I won't try to tell the entire story of the temples but will just say it is a series of structures built by kings from the 10th century forward and like elsewhere in the world, each successive king wanted a bigger and greater temple. Some of the temples we would see were originally built as Hindu temples but had become Buddhist temples as the Cambodian "national" religion had morphed toward Buddhism.

For the morning, though we were close to Angkor Wat, we actually visited other Hindu/Buddhist temples including the Angkor Thom and Bayon Temple Complex built by King Jayavarman VII and then on to the Phimean Akas Temple complex with its arena like fighting elephant field.

 













Our second stop was at Prohm Temple probably best know as the setting for the movie Tomb Raider; with its enormous fig trees growing from the structures and rocks this temple area does look like something out of a far-gone past. The morning was relatively cool, perhaps in the mid-eighties, better for sure than what was to come as morning transitioned to afternoon.

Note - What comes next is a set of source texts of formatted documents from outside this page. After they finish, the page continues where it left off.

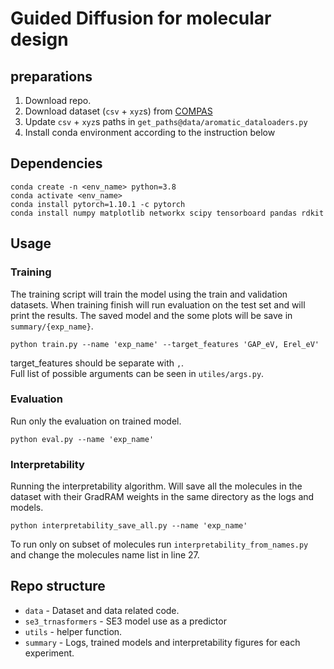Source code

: # Guided Diffusion for molecular design

## preparations
1. Download repo.  
2. Download dataset (`csv` + `xyz`s) from [COMPAS](https://gitlab.com/porannegroup/compas)
3. Update `csv` + `xyz`s paths in `get_paths@data/aromatic_dataloaders.py`
4. Install conda environment according to the instruction below

## Dependencies
```
conda create -n <env_name> python=3.8
conda activate <env_name>
conda install pytorch=1.10.1 -c pytorch
conda install numpy matplotlib networkx scipy tensorboard pandas rdkit
```

## Usage
### Training
The training script will train the model using the train and validation datasets. 
When training finish will run evaluation on the test set and will print the results. 
The saved model and the some plots will be save in `summary/{exp_name}`. 
```
python train.py --name 'exp_name' --target_features 'GAP_eV, Erel_eV' 
```

target_features should be separate with `,`.  
Full list of possible arguments can be seen in `utiles/args.py`.  

### Evaluation
Run only the evaluation on trained model.
```
python eval.py --name 'exp_name'
```

### Interpretability
Running the interpretability algorithm. Will save all the molecules in the dataset 
with their GradRAM weights in the same directory as the logs and models.
```
python interpretability_save_all.py --name 'exp_name'
```
To run only on subset of molecules run `interpretability_from_names.py` and change the molecules name
list in line 27.

## Repo structure
- `data` -  Dataset and data related code.
- `se3_trnasformers` - SE3 model use as a predictor
- `utils` - helper function. 
- `summary` - Logs, trained models and interpretability figures for each experiment.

As the heat of midday (mid-nineties) was approaching we returned to Siem Reap for lunch, another buffet. This lunch offering was laced with local dishes as well as food more acceptable to the American palate.

During a general discussion period sometime during the morning's travel the question of discovery was raised. Seemed that there is some dispute as to who gets credit for the discovery of the temples under forest growth was it the French or the Cambodians? A reasonable collaboration seems to be a suitable story, the Cambodians knowing of the presence of the over-grown temples and the French with the money to do the excavation and development of the area.











An experience noted around the temples and actually throughout SE Asia is the constant retail barrage. Who can turn down the 7-year old boy or girl selling anything and everything for "one dollar". We as did others traded dollars for pictures and a few trinkets, likely all made in China.



Around 1400 we were back on the road headed for BanteySrei, also known as the "Woman's Temple" due to it's intricate art work, etchings and carvings. The temple was one of the smallest and oldest that we would see dating from the 10th century.
Our Guide "Rino"









By 1600 we were back to Siem Reap and finally were on our way to Angkor Wat, the grandest of all the temples. As with famous places all over the world, the crowds of tourists are enormous. Apparently tourists from Korea, China and Japan make up the largest percentage of visitors and that aligns with the fact that such countries have donated large amounts of money to assist Cambodia with temple restoration and development of the Siem Reap area as a tourist mecca.








Angkor Wat was built by King Suryavarman II as a Hindu temple. The site has a huge moat surrounding the temple complex. Once inside the compound, an outer wall protects the actual temple set at the center of the site. The buildings here are the tallest by far that we've seen and clearly in the best shape. Some restoration is obvious but in general the place looks much as it likely did hundreds of years ago, albeit worn and weathered.

At Angkor Wat tourists are challenged to climb to the highest reaches above ground, in total a couple hundred feet. Sheila and I both opted to climb. The final 49 steps were steep steps, strange for a population of people that aren't actually very tall.

Well after a long day, the heat, the humidity and red clay dust, everyone was ready to return to the hotel for showers and dinner. But before we could do that the guide had one more stop for us, of course it was one more "gems, silver & silk" store, not a store with trinkets made in China but real Cambodian crafts.



What's not for dinner, eggs and shellfish from a vendor stand at Angkor Wat.